Un traitement couramment utilisé
La bouillie bordelaise, souvent véhiculée sous forme de poudre bleue, de liquide ou de microgranules, est un mélange de sulfate de cuivre et de chaux. Pour l'utiliser, il faut le diluer dans l'eau, puis l'appliquer sur les plantes via des vaporisateurs.

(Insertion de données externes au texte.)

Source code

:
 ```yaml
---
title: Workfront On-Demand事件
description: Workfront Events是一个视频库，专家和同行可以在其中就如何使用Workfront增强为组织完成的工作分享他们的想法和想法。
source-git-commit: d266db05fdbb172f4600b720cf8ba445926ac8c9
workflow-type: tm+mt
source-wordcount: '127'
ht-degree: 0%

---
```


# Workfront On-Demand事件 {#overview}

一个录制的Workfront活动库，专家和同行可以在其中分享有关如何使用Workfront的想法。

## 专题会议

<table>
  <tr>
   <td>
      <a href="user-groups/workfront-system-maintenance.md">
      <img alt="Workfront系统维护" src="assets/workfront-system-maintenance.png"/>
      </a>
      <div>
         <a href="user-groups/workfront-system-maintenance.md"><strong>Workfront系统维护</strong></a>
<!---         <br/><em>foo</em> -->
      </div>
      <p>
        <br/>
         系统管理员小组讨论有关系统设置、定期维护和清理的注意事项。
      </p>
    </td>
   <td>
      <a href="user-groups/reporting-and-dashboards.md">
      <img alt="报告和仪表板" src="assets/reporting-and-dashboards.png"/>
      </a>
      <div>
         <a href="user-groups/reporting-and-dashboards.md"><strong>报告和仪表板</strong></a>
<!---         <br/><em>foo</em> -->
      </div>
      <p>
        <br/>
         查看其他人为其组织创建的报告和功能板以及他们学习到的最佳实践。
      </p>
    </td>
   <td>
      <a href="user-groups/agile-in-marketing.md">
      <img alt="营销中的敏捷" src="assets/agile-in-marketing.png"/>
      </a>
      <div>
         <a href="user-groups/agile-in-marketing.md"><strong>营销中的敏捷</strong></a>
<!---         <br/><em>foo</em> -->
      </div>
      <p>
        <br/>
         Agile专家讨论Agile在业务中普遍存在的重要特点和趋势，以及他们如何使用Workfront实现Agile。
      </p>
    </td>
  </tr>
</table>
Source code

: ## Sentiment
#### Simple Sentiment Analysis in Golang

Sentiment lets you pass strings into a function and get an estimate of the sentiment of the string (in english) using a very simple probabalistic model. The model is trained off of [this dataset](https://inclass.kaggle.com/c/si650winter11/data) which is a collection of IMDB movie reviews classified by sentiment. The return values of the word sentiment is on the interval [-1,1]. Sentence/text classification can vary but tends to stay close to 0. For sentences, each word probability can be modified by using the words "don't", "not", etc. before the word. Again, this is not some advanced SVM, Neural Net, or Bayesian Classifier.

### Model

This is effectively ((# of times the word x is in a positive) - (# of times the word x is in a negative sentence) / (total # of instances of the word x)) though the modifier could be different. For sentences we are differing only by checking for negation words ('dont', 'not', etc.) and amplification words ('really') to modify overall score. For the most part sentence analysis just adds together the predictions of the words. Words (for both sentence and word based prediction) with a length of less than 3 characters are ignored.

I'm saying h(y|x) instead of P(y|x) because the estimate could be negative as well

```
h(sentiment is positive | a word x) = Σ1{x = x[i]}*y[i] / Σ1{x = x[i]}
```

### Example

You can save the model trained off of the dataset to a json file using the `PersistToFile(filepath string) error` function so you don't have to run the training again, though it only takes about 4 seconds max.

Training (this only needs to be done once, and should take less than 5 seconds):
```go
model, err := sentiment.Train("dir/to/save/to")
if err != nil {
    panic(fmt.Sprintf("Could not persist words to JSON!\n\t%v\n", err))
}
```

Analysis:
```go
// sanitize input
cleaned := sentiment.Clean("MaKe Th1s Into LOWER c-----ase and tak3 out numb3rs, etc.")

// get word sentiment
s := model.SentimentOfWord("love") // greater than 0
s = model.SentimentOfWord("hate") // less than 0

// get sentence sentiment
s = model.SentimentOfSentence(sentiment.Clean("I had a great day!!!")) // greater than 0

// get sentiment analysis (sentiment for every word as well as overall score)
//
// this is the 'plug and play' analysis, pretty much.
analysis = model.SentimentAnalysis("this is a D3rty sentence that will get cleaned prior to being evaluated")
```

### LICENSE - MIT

Efficace contre diverses maladies bactériennes et cryptogamiques causées par des champignons, elle est largement adoptée dans les vergers, potagers et jardins d’ornement.
Bon à savoir : La couleur bleue provient du sulfate de cuivre, composant principal de cette bouillie.
Tolérée en agriculture biologique, mais avec des réserves
Malgré son utilisation dans le cadre de l'agriculture biologique, le sulfate de cuivre, représentant 20 % de la bouillie, est toxique. Cela explique qu'il soit toléré plutôt qu'autorisé. Bien qu'il soit moins nocif que les fongicides synthétiques, il n'en demeure pas moins préoccupant.
Pourtant, une bonne part des traitements dits écologiques ou naturels peut s'avérer tout aussi néfaste. En fait, la bouillie bordelaise a frôlé l'interdiction en France et dans d'autres pays européens. Voici quelques pistes pour comprendre sa dangerosité.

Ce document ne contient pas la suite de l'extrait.